PFMT for bowel symptoms after TME resulted in lower proportions and faster recovery of bowel symptoms up to 6 months after surgery/stoma closure, justifying PFMT as an early, first-line treatment option for bowel symptoms after RC.

Keywords: bowel symptoms, low anterior resection syndrome, pelvic floor muscle training, randomized controlled trial, rectal cancer


Over the years, incorporating neoadjuvant treatment (chemotherapy and radiotherapy) has improved outcome with low local recurrence rates and improved survival.1

Most patients will undergo total mesorectal excision (TME) with a low colorectal or coloanal anastomosis. Despite the nerve-sparing and sphincter-sparing nature of the procedure, up to 60% to 90% of patients will experience cumbersome bowel symptoms, impacting quality of live.2,3 These bowel symptoms can vary greatly and include, but are not limited to: increased frequency of bowel movements, urgency, clustering, and fecal incontinence. The combination of the symptoms and their impact on quality of life has been summarized in an international consensus definition and is referred to as the low anterior resection syndrome (LARS).2,4 The LARS score (LARS questionnaire) was developed as a quick screening tool.5 Other assessment tools, such as the ColoRectal Functioning Outcome (COREFO questionnaire)6 and a stool diary, can provide a more comprehensive means to understand the clinical picture.

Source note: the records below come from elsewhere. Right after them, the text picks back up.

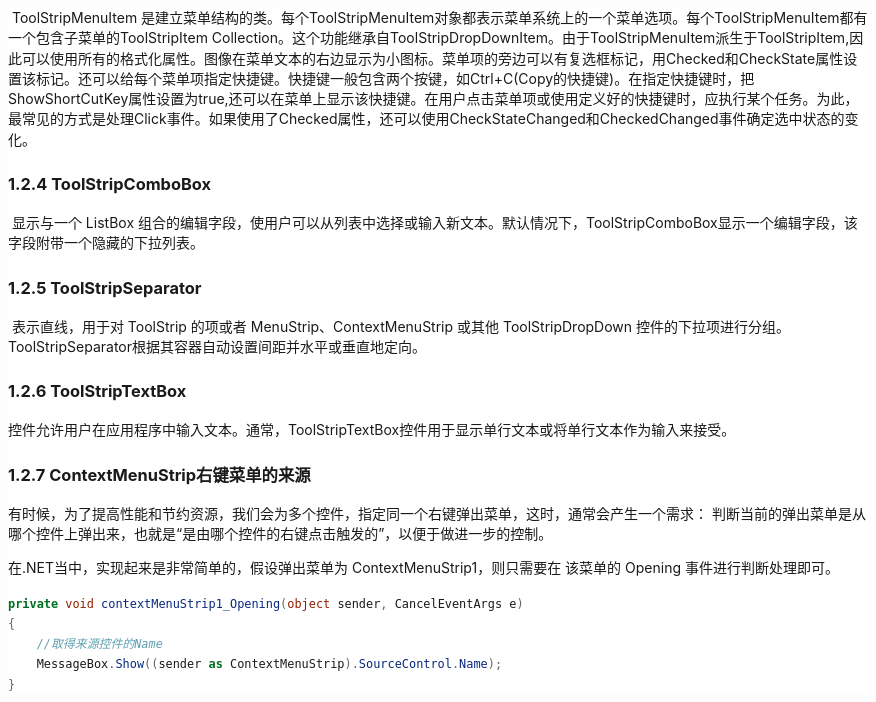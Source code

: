 ​         ToolStripMenuItem 是建立菜单结构的类。每个ToolStripMenuItem对象都表示菜单系统上的一个菜单选项。每个ToolStripMenuItem都有一个包含子菜单的ToolStripItem Collection。这个功能继承自ToolStripDropDownItem。由于ToolStripMenuItem派生于ToolStripItem,因此可以使用所有的格式化属性。图像在菜单文本的右边显示为小图标。菜单项的旁边可以有复选框标记，用Checked和CheckState属性设置该标记。还可以给每个菜单项指定快捷键。快捷键一般包含两个按键，如Ctrl+C(Copy的快捷键)。在指定快捷键时，把ShowShortCutKey属性设置为true,还可以在菜单上显示该快捷键。在用户点击菜单项或使用定义好的快捷键时，应执行某个任务。为此，最常见的方式是处理Click事件。如果使用了Checked属性，还可以使用CheckStateChanged和CheckedChanged事件确定选中状态的变化。
### 1.2.4 ToolStripComboBox
​      显示与一个 ListBox 组合的编辑字段，使用户可以从列表中选择或输入新文本。默认情况下，ToolStripComboBox显示一个编辑字段，该字段附带一个隐藏的下拉列表。
### 1.2.5 ToolStripSeparator
​       表示直线，用于对 ToolStrip 的项或者 MenuStrip、ContextMenuStrip 或其他 ToolStripDropDown 控件的下拉项进行分组。ToolStripSeparator根据其容器自动设置间距并水平或垂直地定向。
### 1.2.6 ToolStripTextBox
​       控件允许用户在应用程序中输入文本。通常，ToolStripTextBox控件用于显示单行文本或将单行文本作为输入来接受。  

### 1.2.7 ContextMenuStrip右键菜单的来源

有时候，为了提高性能和节约资源，我们会为多个控件，指定同一个右键弹出菜单，这时，通常会产生一个需求： 判断当前的弹出菜单是从哪个控件上弹出来，也就是“是由哪个控件的右键点击触发的”，以便于做进一步的控制。

在.NET当中，实现起来是非常简单的，假设弹出菜单为 ContextMenuStrip1，则只需要在 该菜单的 Opening 事件进行判断处理即可。

```c#
private void contextMenuStrip1_Opening(object sender, CancelEventArgs e)
{
    //取得来源控件的Name
    MessageBox.Show((sender as ContextMenuStrip).SourceControl.Name);
}
```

The current management of LARS after TME includes antidiarrheal medication, dietary instructions, enemas, or sacral nerve stimulation. However, most patients are instructed that spontaneous improvement will follow. Nevertheless, a pilot study regarding a novel bowel rehabilitation program (BOREAL) in LARS patients was recently published, using a stepwise approach to asses and treat LARS patients, starting with medical management as a first option, followed by pelvic floor physiotherapy, biofeedback, transanal irrigation, then sacral nerve stimulation, antegrade irrigation, and eventually a definitive colostomy.7

Recent treatment guidelines on rectal cancer (RC) do not8 or only briefly9,10 mention pelvic floor muscle training (PFMT) as a conservative treatment option for LARS. However, in noncancer populations, PFMT is highly recommended as a treatment option for fecal incontinence.11

Previous reviews remained inconclusive, partly due to the limited number of studies and the rather low methodological quality (nonrandomized efficacy studies) of these studies.1214 Furthermore, 2 randomized controlled studies reported on the role of PFMT on fecal incontinence after RC surgery.15,16 Notwithstanding the fact that these were randomized trials, the focus was specifically on PFMT effects for incontinence instead of bowel complaints as a whole complex of symptoms (LARS). Follow-up was only reported until maximally 9 months.15,16 This randomized controlled trial (RCT) aims to evaluate the effects of a comprehensive PFMT program up to 1 year after TME for RC on the comprehensive set of bowel symptoms or LARS, in comparison to patients who received no training.

METHODS

Study Design

The study protocol has previously been published.17 In short, this study was a multicenter, single-blind, prospective RCT. Patients treated for RC were recruited after TME in 3 Belgian hospitals: University Hospitals Leuven, Onze-Lieve-Vrouw (OLV) Hospital in Aalst or General Hospital Groeninge in Kortrijk. Ethics approval was granted by the coordinating Ethical Committee of the University Hospitals Leuven (s59761) and additionally a positive advice from the other local Ethical Committees was obtained. This study applies the principles established in the Declaration of Helsinki and was reported according to the CONSORT guidelines (Supplemental Digital Contents 1, 2, http://links.lww.com/SLA/E106, http://links.lww.com/SLA/E107). This trial was registered at Netherlands Trial Register (NTR6383).

Patients

Inclusion criteria were as follows: (1) patients who had a low anterior resection (LAR) with TME for RC, (2) patients with a minimal LARS score5 of 21/42 (=at least minor LARS) at 1 month after surgery (no ileostomy) or after ileostomy closure, and (3) patients had to be able to come to the hospital once a week during the complete treatment period of 12 weeks. Exclusion criteria have previously been described.17 A written consent form was signed by participants before data collection and obtained by the assessor before the first assessment. All data were deidentified and coded with a unique trial identification number.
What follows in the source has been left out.